A revista britânica Restaurant publica anualmente a lista “The World’s 50 Best Restaurants” (os 50 melhores restaurantes do mundo) e os quatro primeiros classificados deste ano – Geranium, em Copenhaga, Central, em Lima, Disfrutar, em Barcelona e Diverxo, em Madrid – usam cutelaria made in concelho de Guimarães, pela Cutipol. A cutelaria de Caldas das Taipas está habituada a recolher prémios e reconhecimentos, desde que apostou em trazer a inovação e a criatividade para um setor com fortes tradições na vila vimaranense. A empresa tem feito das crises momentos de oportunidade e foi nessas alturas que mais cresceu, como aconteceu durante a pandemia.
Numa região em que a cutelaria é a indústria rainha, o envolvimento da família Ribeiro com o ramo vem desde a década de 1920 e começou com Joaquim Ribeiro, pai do fundador. A empresa foi criada em 1963, por José Ribeiro e Alice Costa Marques, primeiro com o nome de Antinox, tendo logo, em 1964, mudado para Cutipol, para que pudesse ser facilmente pronunciado em inglês. Numa indústria fundamentalmente masculina – não deixa de ser metalurgia –, onde ainda hoje só se encontram mulheres no controlo de qualidade e na embalagem, Alice Costa teve um papel preponderante. “Foi a grande alma da Cutipol e uma pessoa de visão, pois as suas ideias geraram um enorme impulso na inovação e desenvolvimento”, diz João Pedro Ribeiro, gestor de operações da empresa, neto dos fundadores. “Ela conhecia todo o processo, falava com cada um dos trabalhadores, estava permanentemente na fábrica, sempre a par dos problemas e a procurar soluções. O meu avô tinha um perfil mais comercial, complementavam-se”, recorda.
A meio da década de 1970, Joaquim Ribeiro, pai de nove, quatro rapazes e cinco raparigas, começou a preocupar-se com a sucessão no negócio. Dois dos rapazes já andavam na universidade, portanto, tratou de atrair os que ainda estavam por casa. Calhou a sorte a David Ribeiro, hoje um dos administradores da empresa e a José Joaquim Ribeiro, o criativo.
José Joaquim Ribeiro sonhava ser arquiteto, em vez disso, para satisfazer um pedido do pai, em 1976 entrou na Cutipol. Se o sonho de um arquiteto é tornar a vida das pessoas mais agradável através dos seus projetos, não se perdeu nada, porque os talheres desenhados pelo filho do fundador da cutelaria de Caldas das Taipas cumprem esse objetivo plenamente. “O meu pai teve nove filhos, já tinha dois na universidade, um em medicina, outro em direito, eu fui o terceiro, queria ir para arquitetura, mas ele pediu-me que o viesse ajudar”. A alteração do plano de vida não deixou arrependimentos, José Joaquim está convicto que o segredo para o sucesso é “viver intensamente a empresa todos os dias”. Surge em farda de trabalho, vindo do “chão de fábrica”, porque “o trabalho criativo é feito fora daqui, nas horas de lazer, quando surge a inspiração”. Para que as ideias não lhe fujam, mantém um bloco e um lápis na mesa de cabeceira.
A Cutipol assenta na criatividade, na inovação e na mão de obra de artistas
Segundo João Pedro Ribeiro, o sucesso da Cutipol assenta na criatividade e na inovação, “mas também”, admite, “nos excelentes artífices que fazem a diferença das nossas peças”. Tal como a família Ribeiro há outras, na região de Caldas das Taipas, ligadas desde há várias gerações à cutelaria. “Essa mão de obra de artistas é fundamental”, reconhece. “A minha avó teve uma grande ajuda de um desses artistas, o Zé Prior.

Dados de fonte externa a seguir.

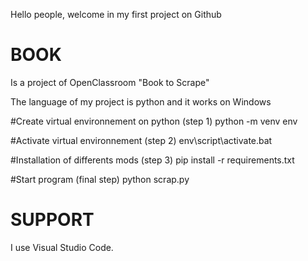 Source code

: Hello people, welcome in my first project on Github
# BOOK
Is a project of OpenClassroom "Book to Scrape"

The language of my project is python and it works on Windows

#Create virtual environnement on python (step 1)
python -m venv env

#Activate virtual environnement (step 2)
env\script\activate.bat

#Installation of differents mods (step 3)
pip install -r requirements.txt

#Start program (final step)
python scrap.py

# SUPPORT
I use Visual Studio Code.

Hoje, continuam a trabalhar aqui os filhos e os netos desse colaborador”.
No ponto em que a matéria-prima chega à fábrica, as cutelarias são todas muito parecidas, bobines de aço vão sendo desenroladas para levarem o primeiro corte. As facas seguem separadas de garfos e colheres, por terem uma lâmina de corte têm de ser feitas de um aço diferente e passam por alguns tratamentos distintos. Depois deste primeiro passo, a Cutipol tem detalhes (alguns não podem ser fotografados e não se deve falar deles) em todas as fases do processo. As peças inovadoras, com formas invulgares, que reconhecemos nas coleções da marca, representam um desafio para o processo industrial. As máquinas existentes no mercado foram concebidas para a produção em massa dos tradicionais talheres, com pequenas variações na forma.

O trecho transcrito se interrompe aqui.